(これ、うちだよな。目が据わった男。これは俺じゃない。誰だ? こいつ?)
(俺? いやいや、俺はこの光景を全く覚えていない)
(この映像は作り物? いや、これ、やっぱり俺?)
この映像を見た俺は、半パニック状態になった。
「黒木先生、夫は、このときのことを覚えていません。まるで二重人格のようなんです」
妻は、ノートを見ながら、さらに話し始めた。
「この症状が出るときにどんな行動をしていたのかノートにまとめたんです。お酒を飲んだときと睡眠不足のときは酷いことがわかりました。そんなことってありますか?」
「高次脳機能障害の症状は、家にいるときに出ることが多いので、医者が診察で気がつくのは難しいんです」
「そうですよね。頭を使いすぎて頭が疲れている夜が多いので……。家で誰かが気がつくしかないと思います。ただ、夫はまるで別人のようになるので、私は同じ人だと思うと、到底生活ができそうにないので、マイケルって呼ぶことにしています」
「そうですか……よくここまで、気がつきましたね」
「私は、夫とは結婚しましたが、マイケルと結婚したわけじゃないので、マイケルには出て行ってほしいと思っています。だんだんと酷くなっていって、マイケルが出てくる時間が長くなってきているんです。どうしたらいいんですか?」
妻は、黒木先生に詰め寄っていた。
俺の記憶がない時間が増えているということは、家族との時間をマイケルが過ごしていることになる。マイケルの気持ちもわからなければ、マイケルが何をしたかも知らない。

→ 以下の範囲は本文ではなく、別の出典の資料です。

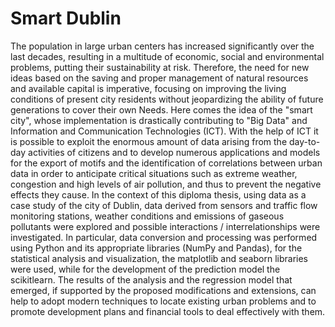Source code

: # Smart Dublin
The population in large urban centers has increased significantly over the last decades,
resulting in a multitude of economic, social and environmental problems, putting their
sustainability at risk. Therefore, the need for new ideas based on the saving and proper
management of natural resources and available capital is imperative, focusing on
improving the living conditions of present city residents without jeopardizing the ability
of future generations to cover their own Needs. Here comes the idea of the "smart city",
whose implementation is drastically contributing to "Big Data" and Information and
Communication Technologies (ICT).
  With the help of ICT it is possible to exploit the enormous amount of data arising
from the day-to-day activities of citizens and to develop numerous applications and
models for the export of motifs and the identification of correlations between urban data
in order to anticipate critical situations such as extreme weather, congestion and high
levels of air pollution, and thus to prevent the negative effects they cause.
In the context of this diploma thesis, using data as a case study of the city of Dublin,
data derived from sensors and traffic flow monitoring stations, weather conditions and
emissions of gaseous pollutants were explored and possible interactions /
interrelationships were investigated. In particular, data conversion and processing was
performed using Python and its appropriate libraries (NumPy and Pandas), for the
statistical analysis and visualization, the matplotlib and seaborn libraries were used,
while for the development of the prediction model the scikitlearn.
  The results of the analysis and the regression model that emerged, if supported by
the proposed modifications and extensions, can help to adopt modern techniques to
locate existing urban problems and to promote development plans and financial tools to
deal effectively with them.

警察が家に来たことは、あとから妻に強く言われたので、断片的だけど記憶にあるようなないような。マイケルがしたことに憤りを感じただけでなく、ぶっ飛ばしたくなった。
「家族を殺す気? あなたが正気に戻ったときに全員いなかったらどうするの?」
妻は、俺にマイケルがしたことの責任がとれるのかとよく聞いてきた。
マイケルが出現したときの最悪なシナリオの話を黒木先生にもしていた。
俺自身、知らない間にマイケルがそんなことをしていたことを知り、とにかく怖く、そして悲しくなった。そして、アンプティサッカーも休みがちになっていった。
このまま自分はどうなっていくんだろう。ただただ将来が不安だった。家族の元を離れしばらく実家に帰ることにした。
思い出そうにも、大脳を損傷していたことで、記憶する機能が欠如していた俺は、思い出せなかった。
妻が訴えるもう一人の俺・マイケルの怖さは、紛れもない事実として俺の心に刺さった。出て行くしかない。